Content starts

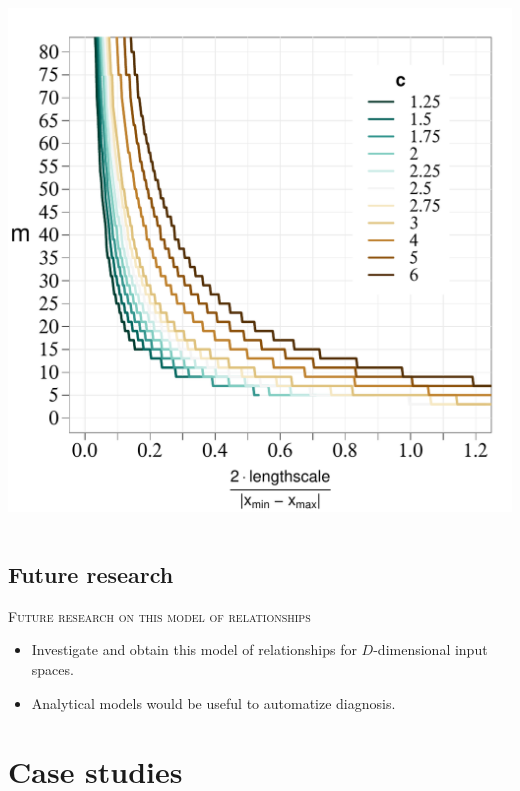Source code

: \documentclass[8pt]{beamer} %
\begin{document}
\begin{frame}
\begin{columns}
\includegraphics[scale=0.28, trim = 0mm 0mm 5mm 10mm, clip]{ch5_fig6_lscale_vs_J_vs_c_zoomin.pdf}
\end{columns}
\end{frame}


\subsection*{Future research}
\begin{frame}

\textsc{\small Future research on this model of relationships}\\[5mm]

\begin{itemize}\setlength\itemsep{3mm}
\item Investigate and obtain this model of relationships for $D$-dimensional input spaces.
\item Analytical models  would be useful to automatize diagnosis.
\end{itemize}
\end{frame}


\section{Case studies}
\end{document}

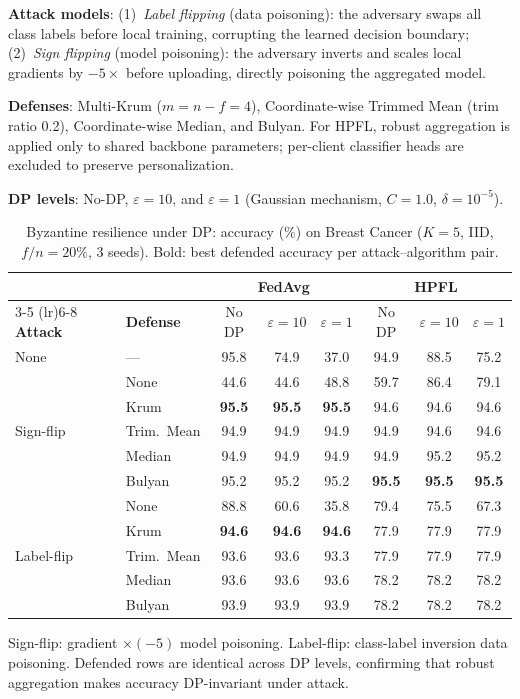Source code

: \documentclass[conference,a4paper]{IEEEtran}
\begin{document}
\textbf{Attack models}: (1)~\textit{Label flipping} (data poisoning): the adversary swaps all class labels before local training, corrupting the learned decision boundary; (2)~\textit{Sign flipping} (model poisoning): the adversary inverts and scales local gradients by $-5\times$ before uploading, directly poisoning the aggregated model.

\textbf{Defenses}: Multi-Krum ($m{=}n{-}f{=}4$), Coordinate-wise Trimmed Mean (trim ratio 0.2), Coordinate-wise Median, and Bulyan. For HPFL, robust aggregation is applied only to shared backbone parameters; per-client classifier heads are excluded to preserve personalization.

\textbf{DP levels}: No-DP, $\varepsilon{=}10$, and $\varepsilon{=}1$ (Gaussian mechanism, $C{=}1.0$, $\delta{=}10^{-5}$).

\begin{table}[htbp]
\centering
\caption{Byzantine resilience under DP: accuracy (\%) on Breast Cancer ($K{=}5$, IID, $f/n{=}20\%$, 3 seeds). Bold: best defended accuracy per attack--algorithm pair.}
\label{tab:byzantine_dp}
\small
\begin{tabular}{ll ccc ccc}
\toprule
& & \multicolumn{3}{c}{\textbf{FedAvg}} & \multicolumn{3}{c}{\textbf{HPFL}} \\
\cmidrule(lr){3-5} \cmidrule(lr){6-8}
\textbf{Attack} & \textbf{Defense} & No DP & $\varepsilon{=}10$ & $\varepsilon{=}1$ & No DP & $\varepsilon{=}10$ & $\varepsilon{=}1$ \\
\midrule
None & --- & 95.8 & 74.9 & 37.0 & 94.9 & 88.5 & 75.2 \\
\midrule
\multirow{5}{*}{Sign-flip}
 & None & 44.6 & 44.6 & 48.8 & 59.7 & 86.4 & 79.1 \\
 & Krum & \textbf{95.5} & \textbf{95.5} & \textbf{95.5} & 94.6 & 94.6 & 94.6 \\
 & Trim.\ Mean & 94.9 & 94.9 & 94.9 & 94.9 & 94.6 & 94.6 \\
 & Median & 94.9 & 94.9 & 94.9 & 94.9 & 95.2 & 95.2 \\
 & Bulyan & 95.2 & 95.2 & 95.2 & \textbf{95.5} & \textbf{95.5} & \textbf{95.5} \\
\midrule
\multirow{5}{*}{Label-flip}
 & None & 88.8 & 60.6 & 35.8 & 79.4 & 75.5 & 67.3 \\
 & Krum & \textbf{94.6} & \textbf{94.6} & \textbf{94.6} & 77.9 & 77.9 & 77.9 \\
 & Trim.\ Mean & 93.6 & 93.6 & 93.3 & 77.9 & 77.9 & 77.9 \\
 & Median & 93.6 & 93.6 & 93.6 & 78.2 & 78.2 & 78.2 \\
 & Bulyan & 93.9 & 93.9 & 93.9 & 78.2 & 78.2 & 78.2 \\
\bottomrule
\end{tabular}

\vspace{1mm}
\footnotesize{Sign-flip: gradient $\times (-5)$ model poisoning. Label-flip: class-label inversion data poisoning. Defended rows are identical across DP levels, confirming that robust aggregation makes accuracy DP-invariant under attack.}
\end{table}
\end{document}
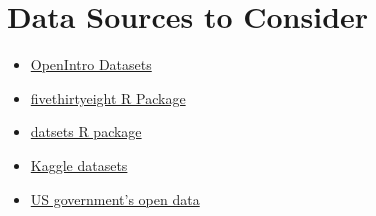 \documentclass[12pt]{article}
\begin{document}
\section*{Data Sources to Consider }
\begin{itemize}
    \item \href{https://www.openintro.org/data/}{OpenIntro Datasets}
    \item \href{https://cran.r-project.org/web/packages/fivethirtyeight/vignettes/fivethirtyeight.html}{fivethirtyeight 
    R Package}
    \item \href{https://stat.ethz.ch/R-manual/R-devel/library/datasets/html/00Index.html}{datsets R package}
    \item \href{https://www.kaggle.com/datasets}{Kaggle datasets}
    \item \href{https://data.gov/}{US government's open data}
\end{itemize}
\end{document}
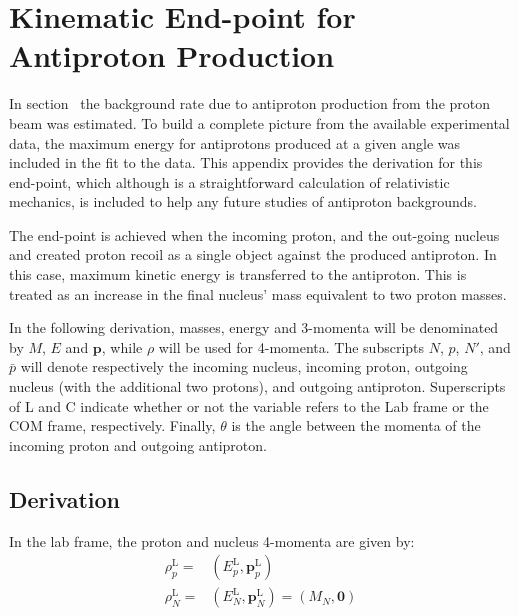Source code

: \chapter{Kinematic End-point for Antiproton Production}
In section~ the background rate due to antiproton production from the proton beam was estimated.
To build a complete picture from the available experimental data, the maximum energy for antiprotons produced at a given angle was included in the fit to the data.
This appendix provides the derivation for this end-point, which although is a straightforward calculation of relativistic mechanics, is included to help any future studies of antiproton backgrounds.

The end-point is achieved when the incoming proton, and the out-going nucleus and created proton recoil as a single object against the produced antiproton.
In this case, maximum kinetic energy is transferred to the antiproton.
This is treated as an increase in the final nucleus' mass equivalent to two proton masses.

\renewcommand{\vec}[1]{\mathbf{#1}}
In the following derivation, masses, energy and 3-momenta will be denominated by $M$, $E$ and $\vec{p}$, while $\rho$ will be used for 4-momenta.
The subscripts $N$, $p$, $N'$, and $\bar{p}$ will denote respectively the incoming nucleus, incoming proton, outgoing nucleus (with the additional two protons), and outgoing antiproton.
Superscripts of L and C indicate whether or not the variable refers to the Lab frame or the \ac{COM} frame, respectively.
Finally, $\theta$ is the angle between the momenta of the incoming proton and outgoing antiproton.

\section{Derivation}
\newcommand{\lab}{\ensuremath{\textrm{L}\xspace}}
\newcommand{\com}{\ensuremath{\textrm{C}\xspace}}
In the lab frame, the proton and nucleus 4-momenta are given by:
\begin{align}
\rho_p^\lab=&(E^\lab_p,\vec{p}^\lab_p)\\
\rho_N^\lab=&(E^\lab_N,\vec{p}^\lab_N)=(M_N,\vec{0})
\end{align}


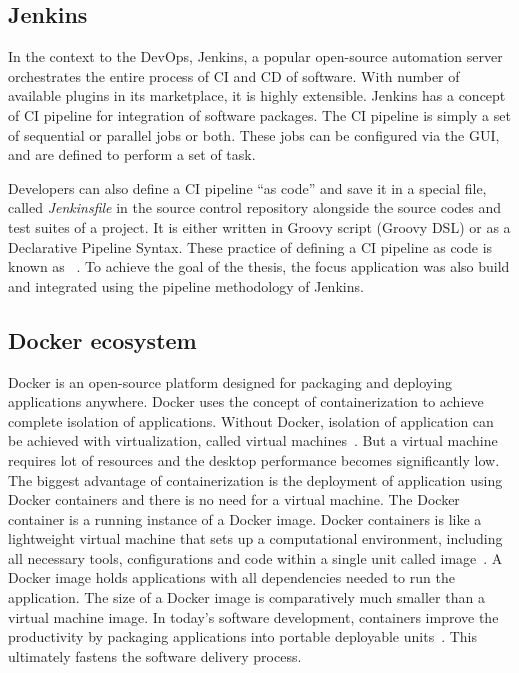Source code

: 
\subsection{Jenkins}

In the context to the DevOps, Jenkins, a popular open-source automation server orchestrates the entire process of \ac{CI} and \ac{CD} of software. With number of available plugins in its marketplace, it is highly extensible. Jenkins has a concept of \ac{CI} pipeline for integration of software packages. The CI pipeline is simply a set of sequential or parallel jobs or both. These jobs can be configured via the GUI, and are defined to perform a set of task. 

Developers can also define a CI pipeline \enquote{as code} and save it in a special file, called \emph{Jenkinsfile} in the source control repository alongside the source codes and test suites of a project. It is either written in Groovy script (Groovy \ac{DSL}) or as a Declarative Pipeline Syntax. These practice of defining a CI pipeline as code is known as ~\parencite{pathania2017pro}. To achieve the goal of the thesis, the focus application was also build and integrated using the pipeline methodology of Jenkins.

\subsection{Docker ecosystem}

Docker is an open-source platform designed for packaging and deploying applications anywhere. Docker uses the concept of containerization to achieve complete isolation of applications. Without Docker, isolation of application can be achieved with virtualization, called virtual machines~\parencite{leszko2017continuous}. But a virtual machine requires lot of resources and the desktop performance becomes significantly low. The biggest advantage of containerization is the deployment of application using Docker containers and there is no need for a virtual machine. The Docker container is a running instance of a Docker image. Docker containers is like a lightweight virtual machine that sets up a computational environment, including all necessary tools, configurations and code within a single unit called image~\parencite{cito2016using}. A Docker image holds applications with all dependencies needed to run the application. The size of a Docker image is comparatively much smaller than a virtual machine image.  In today’s software development, containers improve the productivity by packaging applications into portable deployable units~\parencite{benedicic2019sarus}. This ultimately fastens the software delivery process.

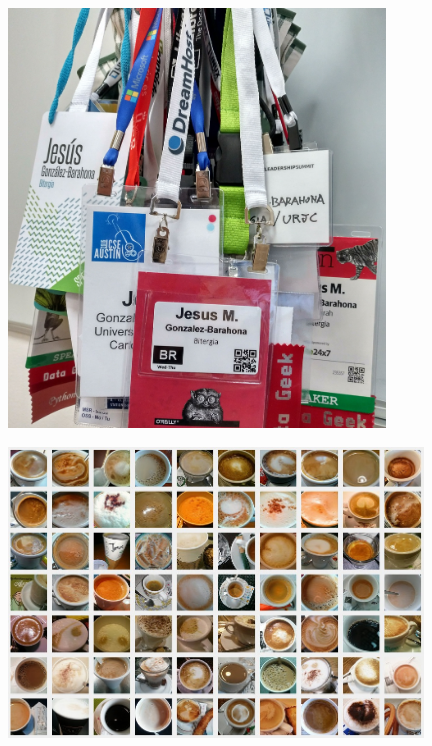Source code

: \documentclass[17pt,aspectratio=169,hyperref=pdfusetitle]{beamer}
\begin{document}
\begin{frame}[fragile]

  \begin{center}
  \includegraphics[width=10cm]{figs/badges}
  \end{center}  
  
\end{frame}

\begin{frame}[fragile]

  \begin{center}
  \includegraphics[width=11cm]{figs/coffees}
  \end{center}  
  
\end{frame}
\end{document}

Content ends

Give every line of the material that includes the string "momenta".

* The answer *
In the following derivation, masses, energy and 3-momenta will be denominated by $M$, $E$ and $\vec{p}$, while $\rho$ will be used for 4-momenta.
Finally, $\theta$ is the angle between the momenta of the incoming proton and outgoing antiproton.
In the lab frame, the proton and nucleus 4-momenta are given by:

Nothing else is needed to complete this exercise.